"E banhará a sua carne em água no lugar santo e vestirá os seus vestidos então sairá e preparará o seu holocausto e o holocausto do povo e fará expiação por si e pelo povo"
Textus Receptus
"E banhará a sua carne com água no santo lugar e vestirá as suas vestes; então, sairá, e oferecerá a sua oferta queimada, e a oferta queimada do povo, e fará expiação por si e pelo povo. "

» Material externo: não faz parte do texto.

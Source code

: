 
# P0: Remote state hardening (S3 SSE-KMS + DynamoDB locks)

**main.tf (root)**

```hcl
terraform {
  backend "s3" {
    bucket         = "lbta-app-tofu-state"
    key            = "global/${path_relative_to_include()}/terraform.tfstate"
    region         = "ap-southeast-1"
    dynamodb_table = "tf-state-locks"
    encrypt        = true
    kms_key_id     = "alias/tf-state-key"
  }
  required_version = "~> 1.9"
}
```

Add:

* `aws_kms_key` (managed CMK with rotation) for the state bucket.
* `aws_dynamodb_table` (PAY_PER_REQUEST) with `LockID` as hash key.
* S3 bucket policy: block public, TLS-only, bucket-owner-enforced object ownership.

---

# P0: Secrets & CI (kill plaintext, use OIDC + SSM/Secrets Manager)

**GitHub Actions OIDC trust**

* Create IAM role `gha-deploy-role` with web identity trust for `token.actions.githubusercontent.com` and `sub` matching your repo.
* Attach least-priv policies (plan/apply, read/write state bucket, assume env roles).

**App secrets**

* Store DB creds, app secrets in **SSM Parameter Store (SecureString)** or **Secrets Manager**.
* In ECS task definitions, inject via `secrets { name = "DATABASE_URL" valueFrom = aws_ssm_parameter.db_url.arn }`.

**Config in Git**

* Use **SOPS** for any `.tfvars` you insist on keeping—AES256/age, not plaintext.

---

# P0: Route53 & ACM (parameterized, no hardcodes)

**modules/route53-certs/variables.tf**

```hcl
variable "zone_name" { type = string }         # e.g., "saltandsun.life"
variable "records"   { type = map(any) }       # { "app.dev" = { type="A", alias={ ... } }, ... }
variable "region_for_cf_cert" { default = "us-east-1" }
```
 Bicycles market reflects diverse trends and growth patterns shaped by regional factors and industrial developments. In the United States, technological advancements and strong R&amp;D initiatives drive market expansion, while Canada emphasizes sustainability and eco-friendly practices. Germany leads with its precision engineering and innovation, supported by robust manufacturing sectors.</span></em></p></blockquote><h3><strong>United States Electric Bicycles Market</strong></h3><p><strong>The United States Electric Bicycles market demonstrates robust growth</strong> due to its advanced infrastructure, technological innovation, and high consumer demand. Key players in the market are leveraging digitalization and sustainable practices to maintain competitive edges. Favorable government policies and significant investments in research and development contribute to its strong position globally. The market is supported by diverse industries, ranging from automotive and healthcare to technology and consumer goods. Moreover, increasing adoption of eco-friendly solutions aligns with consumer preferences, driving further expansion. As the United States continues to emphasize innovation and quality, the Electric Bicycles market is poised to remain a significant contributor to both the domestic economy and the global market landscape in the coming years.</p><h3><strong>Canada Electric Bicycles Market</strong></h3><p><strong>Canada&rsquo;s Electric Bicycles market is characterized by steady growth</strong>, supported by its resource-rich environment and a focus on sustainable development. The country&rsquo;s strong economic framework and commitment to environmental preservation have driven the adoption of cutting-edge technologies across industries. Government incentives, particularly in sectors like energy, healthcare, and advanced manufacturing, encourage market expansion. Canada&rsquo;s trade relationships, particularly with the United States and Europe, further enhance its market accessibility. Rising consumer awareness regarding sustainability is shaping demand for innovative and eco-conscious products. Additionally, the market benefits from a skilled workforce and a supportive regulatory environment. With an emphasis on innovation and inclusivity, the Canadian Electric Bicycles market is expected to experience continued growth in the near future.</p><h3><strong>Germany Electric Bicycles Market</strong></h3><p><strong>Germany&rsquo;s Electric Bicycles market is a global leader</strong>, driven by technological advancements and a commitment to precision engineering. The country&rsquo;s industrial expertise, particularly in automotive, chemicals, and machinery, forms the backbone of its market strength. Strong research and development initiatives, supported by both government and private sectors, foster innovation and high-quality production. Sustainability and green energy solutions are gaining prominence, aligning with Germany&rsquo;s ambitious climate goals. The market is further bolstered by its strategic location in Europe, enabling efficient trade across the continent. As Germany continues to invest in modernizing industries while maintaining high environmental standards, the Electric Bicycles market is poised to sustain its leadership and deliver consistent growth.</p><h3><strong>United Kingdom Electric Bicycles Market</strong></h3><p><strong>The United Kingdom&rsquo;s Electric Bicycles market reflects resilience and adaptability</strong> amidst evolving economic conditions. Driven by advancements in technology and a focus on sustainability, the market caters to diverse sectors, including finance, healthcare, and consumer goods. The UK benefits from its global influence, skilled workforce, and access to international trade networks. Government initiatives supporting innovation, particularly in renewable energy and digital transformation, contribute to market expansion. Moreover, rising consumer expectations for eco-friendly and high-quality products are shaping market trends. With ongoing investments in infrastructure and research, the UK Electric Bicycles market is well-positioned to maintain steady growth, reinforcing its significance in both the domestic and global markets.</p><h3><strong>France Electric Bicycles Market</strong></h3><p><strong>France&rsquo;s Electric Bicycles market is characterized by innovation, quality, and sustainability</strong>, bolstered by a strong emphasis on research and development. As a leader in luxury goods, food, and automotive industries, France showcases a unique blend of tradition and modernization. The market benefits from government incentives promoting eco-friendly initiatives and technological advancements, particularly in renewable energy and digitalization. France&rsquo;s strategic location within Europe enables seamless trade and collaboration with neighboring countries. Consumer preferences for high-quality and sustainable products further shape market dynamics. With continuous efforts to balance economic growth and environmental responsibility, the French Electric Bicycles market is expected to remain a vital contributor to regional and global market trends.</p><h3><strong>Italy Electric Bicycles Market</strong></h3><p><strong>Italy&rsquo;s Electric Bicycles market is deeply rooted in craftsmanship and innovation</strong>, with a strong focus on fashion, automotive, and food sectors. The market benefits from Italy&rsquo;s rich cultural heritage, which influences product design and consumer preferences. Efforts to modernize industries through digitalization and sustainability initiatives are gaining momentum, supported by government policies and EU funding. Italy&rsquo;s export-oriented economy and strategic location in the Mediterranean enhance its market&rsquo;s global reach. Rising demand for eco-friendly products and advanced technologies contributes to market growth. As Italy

O sacerdote, após o ritual expiatório no santuário, deve purificar-se em água e vestir suas vestes cerimoniais antes de oferecer os sacrifícios pela sua própria expiação e pela do povo.
Explicação Histórica
O texto hebraico original enfatiza a purificação ritual ('banhará a sua carne em água') e a revestimento com vestes específicas ('vestirá os seus vestidos') antes de prosseguir com os atos de adoração externa. O verbo 'fará expiação' (kipper) refere-se ao ato de cobrir ou propiciar o pecado, restaurando a comunhão. A repetição de 'seu' e 'do povo' sublinha a dupla responsabilidade do sacerdote.
Interpretação Doutrinária
Este ritual aponta para a necessidade de santidade e purificação para se aproximar de Deus, prefigurando a obra redentora de Jesus Cristo. A expiação feita pelo sacerdote era temporária e parcial, contrastando com a expiação eterna e completa realizada por Cristo, nosso Sumo Sacerdote, que purificou a Si mesmo e a Seus seguidores pela Sua obra na cruz. (Hebreus 9:11-14).
Aplicação Prática
Todo crente, como sacerdote do Novo Testamento (1 Pedro 2:9), deve buscar a contínua purificação de sua carne e espírito através da confissão e do arrependimento, revestindo-se da nova natureza em Cristo para poder servir a Deus e aos irmãos com pureza e integridade.
Precauções de Leitura
Não se deve interpretar este ritual como uma obra de mérito humano para a salvação, mas como uma sombra da obra de Cristo. A purificação aqui é externa e ritual, enquanto a purificação cristã é interna e espiritual, pela fé em Jesus.